- _YOUR INSTRUCTIONS_
Which lines in the data below contain the word "payment"? Return each of them.

*** INFORMATION SHOWN ***

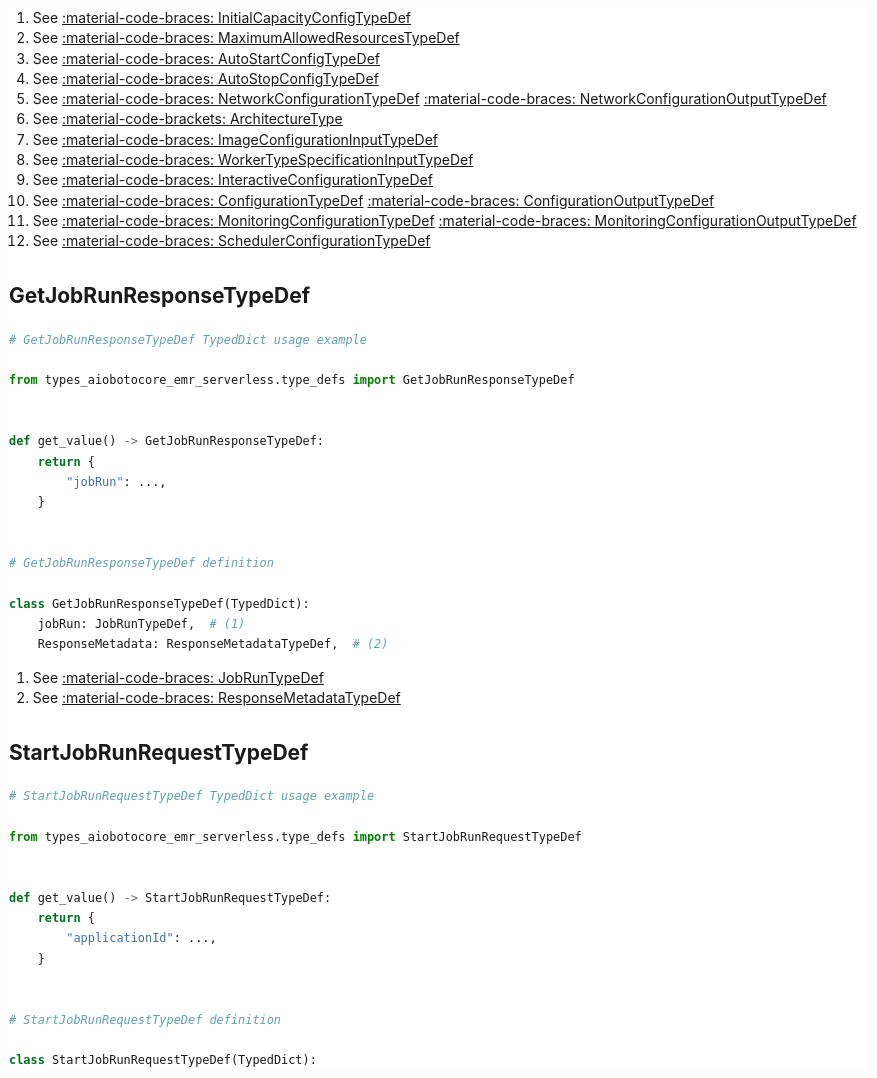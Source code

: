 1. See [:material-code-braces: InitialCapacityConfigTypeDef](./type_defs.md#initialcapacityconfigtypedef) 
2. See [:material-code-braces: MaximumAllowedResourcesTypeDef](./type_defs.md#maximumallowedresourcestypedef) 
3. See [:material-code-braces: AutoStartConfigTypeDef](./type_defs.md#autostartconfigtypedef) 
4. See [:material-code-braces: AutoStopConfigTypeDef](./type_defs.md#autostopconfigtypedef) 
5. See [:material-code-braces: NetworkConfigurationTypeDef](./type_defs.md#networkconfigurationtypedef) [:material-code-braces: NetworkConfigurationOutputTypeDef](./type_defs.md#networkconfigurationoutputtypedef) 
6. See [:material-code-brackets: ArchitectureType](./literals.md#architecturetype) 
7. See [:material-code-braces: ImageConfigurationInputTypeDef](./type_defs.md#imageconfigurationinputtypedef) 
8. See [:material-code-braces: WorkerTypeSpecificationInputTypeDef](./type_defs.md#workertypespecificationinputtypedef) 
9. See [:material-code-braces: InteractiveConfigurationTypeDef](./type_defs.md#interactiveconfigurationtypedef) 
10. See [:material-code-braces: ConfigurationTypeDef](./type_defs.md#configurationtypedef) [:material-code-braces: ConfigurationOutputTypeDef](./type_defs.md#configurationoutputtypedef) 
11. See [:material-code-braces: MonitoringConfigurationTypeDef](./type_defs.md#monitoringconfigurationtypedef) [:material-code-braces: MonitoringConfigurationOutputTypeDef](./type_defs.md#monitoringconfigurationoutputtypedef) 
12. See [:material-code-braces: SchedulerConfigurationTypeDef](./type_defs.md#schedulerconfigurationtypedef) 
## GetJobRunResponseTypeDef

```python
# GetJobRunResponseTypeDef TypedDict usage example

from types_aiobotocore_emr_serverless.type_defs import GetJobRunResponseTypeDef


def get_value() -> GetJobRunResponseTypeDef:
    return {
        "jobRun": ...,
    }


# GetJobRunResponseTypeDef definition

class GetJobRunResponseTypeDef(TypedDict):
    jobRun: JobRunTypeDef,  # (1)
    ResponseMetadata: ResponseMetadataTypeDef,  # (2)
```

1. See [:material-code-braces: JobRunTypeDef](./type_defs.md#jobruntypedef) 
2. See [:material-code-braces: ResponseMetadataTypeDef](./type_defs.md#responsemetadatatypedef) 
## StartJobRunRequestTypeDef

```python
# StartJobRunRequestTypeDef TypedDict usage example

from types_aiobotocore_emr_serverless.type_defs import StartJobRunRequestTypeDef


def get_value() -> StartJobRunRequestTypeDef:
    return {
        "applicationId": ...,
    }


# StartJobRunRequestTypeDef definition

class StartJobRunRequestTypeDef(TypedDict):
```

***
*** INFORMATION SHOWN ***

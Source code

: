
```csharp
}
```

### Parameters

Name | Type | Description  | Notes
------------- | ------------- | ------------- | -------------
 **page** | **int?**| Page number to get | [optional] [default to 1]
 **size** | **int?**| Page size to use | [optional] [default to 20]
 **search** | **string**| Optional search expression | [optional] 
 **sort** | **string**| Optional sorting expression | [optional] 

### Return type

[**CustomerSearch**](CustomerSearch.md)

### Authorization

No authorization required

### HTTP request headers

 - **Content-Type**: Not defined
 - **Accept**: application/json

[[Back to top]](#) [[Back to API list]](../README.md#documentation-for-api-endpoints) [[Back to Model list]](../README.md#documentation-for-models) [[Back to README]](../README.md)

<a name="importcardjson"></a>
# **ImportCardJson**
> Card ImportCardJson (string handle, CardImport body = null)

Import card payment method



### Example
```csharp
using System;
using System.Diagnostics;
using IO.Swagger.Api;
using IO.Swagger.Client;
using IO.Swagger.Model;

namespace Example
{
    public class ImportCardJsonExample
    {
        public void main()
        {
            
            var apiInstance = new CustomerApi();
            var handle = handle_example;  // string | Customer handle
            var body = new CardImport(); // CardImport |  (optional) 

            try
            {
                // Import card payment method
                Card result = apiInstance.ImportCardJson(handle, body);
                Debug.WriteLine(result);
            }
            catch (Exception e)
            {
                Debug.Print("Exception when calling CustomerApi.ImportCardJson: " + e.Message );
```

***

- _EXERCISE RESPONSE_
Import card payment method
                // Import card payment method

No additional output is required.